The appellate court disagreed, noting "the record contains ample evidence from which a jury could reasonably infer" the trooper "saw and intentionally shot Ms. Huff after she exited the SUV." The fact "Huff was repeatedly struck by bullets from Reeves' gun strongly implies that she was in his line of sight."
"The shooting was in broad daylight. And the fact that she was struck by bullets so often ... makes it hard to believe that she was not being aimed at," Circuit Judge Harris L. Hartz writes on behalf of the panel of jurists in their unanimous opinion. "Nor can her being struck so often be blamed on her proximity to Norris, who was struck only four times, compared to her 10."
The appellate court notes that officers, under Fourth Amendment analysis, "are prohibited from using deadly force against a person when it is apparent ... the person poses no physical threat to the officers or others." Huff, the court noted, had "testified that she raised her hands in surrender as she approached the officers when she was first shot."

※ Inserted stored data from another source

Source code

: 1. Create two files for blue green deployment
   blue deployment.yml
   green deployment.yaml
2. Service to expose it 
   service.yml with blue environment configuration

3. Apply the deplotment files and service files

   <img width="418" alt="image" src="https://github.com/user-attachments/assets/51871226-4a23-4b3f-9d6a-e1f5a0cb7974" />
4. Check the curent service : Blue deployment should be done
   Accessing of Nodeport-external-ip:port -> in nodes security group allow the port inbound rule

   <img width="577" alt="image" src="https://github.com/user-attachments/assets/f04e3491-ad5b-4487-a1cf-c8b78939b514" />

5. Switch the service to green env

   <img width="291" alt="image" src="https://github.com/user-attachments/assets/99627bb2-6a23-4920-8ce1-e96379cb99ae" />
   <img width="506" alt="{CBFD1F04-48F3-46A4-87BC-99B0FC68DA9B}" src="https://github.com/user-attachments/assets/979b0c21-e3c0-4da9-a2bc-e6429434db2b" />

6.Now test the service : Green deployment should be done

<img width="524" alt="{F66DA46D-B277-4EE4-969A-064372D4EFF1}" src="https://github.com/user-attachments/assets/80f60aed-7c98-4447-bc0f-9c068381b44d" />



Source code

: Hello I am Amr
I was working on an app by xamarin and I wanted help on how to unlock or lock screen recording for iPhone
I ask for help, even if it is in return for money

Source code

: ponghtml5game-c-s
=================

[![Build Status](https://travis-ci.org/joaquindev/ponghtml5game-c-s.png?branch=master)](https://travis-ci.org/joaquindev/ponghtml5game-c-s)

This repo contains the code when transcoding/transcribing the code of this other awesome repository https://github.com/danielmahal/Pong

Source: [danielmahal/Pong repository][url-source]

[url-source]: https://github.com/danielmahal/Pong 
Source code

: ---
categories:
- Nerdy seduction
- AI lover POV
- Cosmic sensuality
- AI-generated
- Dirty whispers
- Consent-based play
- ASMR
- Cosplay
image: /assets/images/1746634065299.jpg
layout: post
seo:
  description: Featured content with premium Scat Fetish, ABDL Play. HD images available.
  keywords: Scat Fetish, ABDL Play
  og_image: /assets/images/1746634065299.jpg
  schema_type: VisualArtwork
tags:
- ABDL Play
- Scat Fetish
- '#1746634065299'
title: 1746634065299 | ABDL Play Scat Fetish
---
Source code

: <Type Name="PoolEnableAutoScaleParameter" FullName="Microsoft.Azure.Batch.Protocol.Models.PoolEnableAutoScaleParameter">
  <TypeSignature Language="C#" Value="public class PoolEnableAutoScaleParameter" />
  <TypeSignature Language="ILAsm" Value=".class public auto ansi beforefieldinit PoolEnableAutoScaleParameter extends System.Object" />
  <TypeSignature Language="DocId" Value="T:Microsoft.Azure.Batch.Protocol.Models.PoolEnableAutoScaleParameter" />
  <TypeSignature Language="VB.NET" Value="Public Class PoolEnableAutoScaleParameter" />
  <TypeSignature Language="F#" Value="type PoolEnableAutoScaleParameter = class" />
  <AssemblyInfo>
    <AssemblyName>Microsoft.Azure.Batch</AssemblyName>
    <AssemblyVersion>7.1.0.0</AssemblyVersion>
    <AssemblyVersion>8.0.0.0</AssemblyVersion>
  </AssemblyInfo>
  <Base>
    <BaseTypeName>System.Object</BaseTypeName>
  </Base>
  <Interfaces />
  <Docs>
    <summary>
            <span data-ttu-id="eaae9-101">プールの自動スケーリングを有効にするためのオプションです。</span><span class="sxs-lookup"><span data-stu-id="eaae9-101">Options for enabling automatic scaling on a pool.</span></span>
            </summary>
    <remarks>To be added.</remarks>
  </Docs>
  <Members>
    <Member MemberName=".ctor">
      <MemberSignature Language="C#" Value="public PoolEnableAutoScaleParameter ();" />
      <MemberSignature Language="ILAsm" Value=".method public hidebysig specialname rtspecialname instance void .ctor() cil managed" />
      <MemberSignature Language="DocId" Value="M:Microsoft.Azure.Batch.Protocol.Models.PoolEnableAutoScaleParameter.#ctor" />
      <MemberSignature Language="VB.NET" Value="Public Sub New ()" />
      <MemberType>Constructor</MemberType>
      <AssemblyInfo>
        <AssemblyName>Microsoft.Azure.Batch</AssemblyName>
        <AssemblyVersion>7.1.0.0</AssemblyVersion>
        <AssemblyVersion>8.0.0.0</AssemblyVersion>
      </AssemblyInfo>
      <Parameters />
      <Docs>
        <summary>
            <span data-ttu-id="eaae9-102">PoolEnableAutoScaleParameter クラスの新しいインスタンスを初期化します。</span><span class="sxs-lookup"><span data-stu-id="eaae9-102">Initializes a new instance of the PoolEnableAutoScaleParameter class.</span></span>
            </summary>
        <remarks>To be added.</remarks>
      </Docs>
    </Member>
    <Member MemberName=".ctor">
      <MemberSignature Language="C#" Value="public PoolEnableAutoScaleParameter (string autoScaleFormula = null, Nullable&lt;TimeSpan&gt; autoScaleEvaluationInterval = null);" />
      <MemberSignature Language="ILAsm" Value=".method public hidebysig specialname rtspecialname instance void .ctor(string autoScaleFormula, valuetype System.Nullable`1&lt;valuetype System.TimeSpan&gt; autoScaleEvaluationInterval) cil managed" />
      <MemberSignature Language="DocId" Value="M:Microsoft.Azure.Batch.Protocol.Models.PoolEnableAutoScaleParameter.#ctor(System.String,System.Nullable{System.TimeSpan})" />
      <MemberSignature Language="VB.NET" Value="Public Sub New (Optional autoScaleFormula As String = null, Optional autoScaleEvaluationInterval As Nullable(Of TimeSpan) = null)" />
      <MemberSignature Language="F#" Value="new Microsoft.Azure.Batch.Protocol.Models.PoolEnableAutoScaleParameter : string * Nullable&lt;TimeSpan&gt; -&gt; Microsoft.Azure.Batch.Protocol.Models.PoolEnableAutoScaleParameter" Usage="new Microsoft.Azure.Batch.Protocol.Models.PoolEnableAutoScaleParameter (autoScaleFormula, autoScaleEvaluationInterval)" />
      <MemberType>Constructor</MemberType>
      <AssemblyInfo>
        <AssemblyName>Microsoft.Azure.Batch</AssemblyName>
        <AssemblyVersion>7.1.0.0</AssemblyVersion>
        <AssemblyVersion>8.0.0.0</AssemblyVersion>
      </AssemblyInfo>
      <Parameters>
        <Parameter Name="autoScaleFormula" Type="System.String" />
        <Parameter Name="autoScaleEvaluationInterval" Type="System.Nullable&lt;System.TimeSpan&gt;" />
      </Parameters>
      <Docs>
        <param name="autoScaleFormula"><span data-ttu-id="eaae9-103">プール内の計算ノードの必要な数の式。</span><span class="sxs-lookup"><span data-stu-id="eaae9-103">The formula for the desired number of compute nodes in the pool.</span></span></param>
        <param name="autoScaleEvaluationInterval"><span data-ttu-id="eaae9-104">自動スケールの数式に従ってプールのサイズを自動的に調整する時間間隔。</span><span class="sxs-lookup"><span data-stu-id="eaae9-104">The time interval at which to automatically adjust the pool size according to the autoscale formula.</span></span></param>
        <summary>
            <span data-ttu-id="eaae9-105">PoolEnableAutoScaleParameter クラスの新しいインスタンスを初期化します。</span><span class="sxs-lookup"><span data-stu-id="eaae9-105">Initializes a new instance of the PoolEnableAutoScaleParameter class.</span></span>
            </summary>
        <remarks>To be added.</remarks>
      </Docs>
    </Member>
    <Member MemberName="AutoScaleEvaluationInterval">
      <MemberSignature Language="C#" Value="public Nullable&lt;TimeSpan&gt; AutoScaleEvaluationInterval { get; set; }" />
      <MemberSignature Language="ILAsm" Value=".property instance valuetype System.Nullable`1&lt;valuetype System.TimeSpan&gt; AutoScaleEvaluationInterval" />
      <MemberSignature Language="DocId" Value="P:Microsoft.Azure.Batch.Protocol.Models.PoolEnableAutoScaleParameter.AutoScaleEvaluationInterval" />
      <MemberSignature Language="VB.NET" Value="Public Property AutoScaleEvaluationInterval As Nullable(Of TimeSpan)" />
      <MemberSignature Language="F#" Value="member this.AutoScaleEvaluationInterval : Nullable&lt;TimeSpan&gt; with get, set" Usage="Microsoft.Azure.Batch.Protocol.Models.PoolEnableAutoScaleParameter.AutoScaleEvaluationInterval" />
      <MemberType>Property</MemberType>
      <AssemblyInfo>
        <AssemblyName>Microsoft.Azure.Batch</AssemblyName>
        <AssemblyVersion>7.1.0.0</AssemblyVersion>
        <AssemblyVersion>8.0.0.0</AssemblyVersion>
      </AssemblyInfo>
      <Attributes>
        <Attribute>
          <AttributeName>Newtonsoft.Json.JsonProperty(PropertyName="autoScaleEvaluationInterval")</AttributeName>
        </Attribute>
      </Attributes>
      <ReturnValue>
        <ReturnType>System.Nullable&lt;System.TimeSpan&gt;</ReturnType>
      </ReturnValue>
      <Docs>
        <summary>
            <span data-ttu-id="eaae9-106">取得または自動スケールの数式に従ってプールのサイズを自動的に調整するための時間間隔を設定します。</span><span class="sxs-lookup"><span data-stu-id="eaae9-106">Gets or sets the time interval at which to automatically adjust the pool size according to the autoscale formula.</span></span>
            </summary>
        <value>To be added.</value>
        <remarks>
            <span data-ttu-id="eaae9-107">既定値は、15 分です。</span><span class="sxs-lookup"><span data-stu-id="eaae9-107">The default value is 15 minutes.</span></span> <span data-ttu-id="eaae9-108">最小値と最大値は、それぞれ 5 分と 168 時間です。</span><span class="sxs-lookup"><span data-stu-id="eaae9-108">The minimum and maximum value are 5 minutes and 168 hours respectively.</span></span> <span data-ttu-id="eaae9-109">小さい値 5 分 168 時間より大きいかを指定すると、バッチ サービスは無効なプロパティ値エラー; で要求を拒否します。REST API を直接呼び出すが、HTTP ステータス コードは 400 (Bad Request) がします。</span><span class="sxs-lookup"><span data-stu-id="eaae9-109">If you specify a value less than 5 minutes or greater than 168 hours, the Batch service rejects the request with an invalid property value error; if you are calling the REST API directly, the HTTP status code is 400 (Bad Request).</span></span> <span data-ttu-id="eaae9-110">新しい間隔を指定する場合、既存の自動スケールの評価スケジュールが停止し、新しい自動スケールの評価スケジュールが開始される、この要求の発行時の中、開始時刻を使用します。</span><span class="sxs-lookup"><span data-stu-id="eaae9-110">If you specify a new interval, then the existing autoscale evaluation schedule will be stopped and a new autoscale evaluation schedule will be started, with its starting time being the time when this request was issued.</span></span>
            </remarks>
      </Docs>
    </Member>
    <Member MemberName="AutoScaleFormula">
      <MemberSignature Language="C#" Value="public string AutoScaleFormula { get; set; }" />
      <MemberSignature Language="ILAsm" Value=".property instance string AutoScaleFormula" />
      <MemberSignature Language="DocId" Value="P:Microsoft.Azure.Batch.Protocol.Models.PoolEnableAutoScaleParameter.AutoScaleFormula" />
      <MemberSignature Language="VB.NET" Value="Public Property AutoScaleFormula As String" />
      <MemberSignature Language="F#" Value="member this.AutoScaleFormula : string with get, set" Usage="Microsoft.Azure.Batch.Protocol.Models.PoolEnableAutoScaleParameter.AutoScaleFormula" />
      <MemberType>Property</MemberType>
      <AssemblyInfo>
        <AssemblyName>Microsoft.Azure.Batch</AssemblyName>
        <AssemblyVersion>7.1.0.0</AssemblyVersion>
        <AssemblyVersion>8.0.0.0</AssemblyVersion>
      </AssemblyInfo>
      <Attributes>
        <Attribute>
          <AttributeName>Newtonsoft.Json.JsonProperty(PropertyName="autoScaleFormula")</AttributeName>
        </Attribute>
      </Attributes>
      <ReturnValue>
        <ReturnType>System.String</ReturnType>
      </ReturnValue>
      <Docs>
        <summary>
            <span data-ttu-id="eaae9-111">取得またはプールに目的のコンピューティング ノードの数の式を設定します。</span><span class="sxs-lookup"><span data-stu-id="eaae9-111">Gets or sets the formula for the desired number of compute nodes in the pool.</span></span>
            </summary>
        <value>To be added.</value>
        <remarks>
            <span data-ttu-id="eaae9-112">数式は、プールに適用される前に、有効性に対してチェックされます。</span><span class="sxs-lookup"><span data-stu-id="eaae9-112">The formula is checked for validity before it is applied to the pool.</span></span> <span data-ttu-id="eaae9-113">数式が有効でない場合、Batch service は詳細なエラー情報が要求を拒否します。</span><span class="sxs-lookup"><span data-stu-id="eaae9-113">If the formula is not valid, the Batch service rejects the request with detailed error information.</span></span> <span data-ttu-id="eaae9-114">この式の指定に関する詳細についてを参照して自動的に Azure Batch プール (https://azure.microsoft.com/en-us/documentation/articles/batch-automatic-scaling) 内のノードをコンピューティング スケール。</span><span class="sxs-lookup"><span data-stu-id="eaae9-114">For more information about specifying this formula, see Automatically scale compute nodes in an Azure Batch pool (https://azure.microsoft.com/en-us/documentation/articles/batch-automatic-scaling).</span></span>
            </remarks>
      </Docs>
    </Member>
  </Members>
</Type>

Lloyd Benedict, who represents Huff in the civil rights lawsuit, said like all legal matters there may be competing versions of the facts. Those facts, he said, should be sorted out by jurors at trial, not by judges before trial.
"Julie Huff is one of the nicest, kindest people there is — she has a son who is a police officer and a nephew, I believe, in the FBI," Benedict said, noting the atypical nature of this excessive force lawsuit. "She comes from a law enforcement family, and she doesn't feel like this was handled properly or with the proper level of accountability."
While the appellate court revived Huff's Fourth Amendment excessive force claim, it upheld the district court's dismissal of her 14th Amendment substantive due process claim against Reeves. It also upheld the district court's dismissal of a failure to train claim against Ledbetter.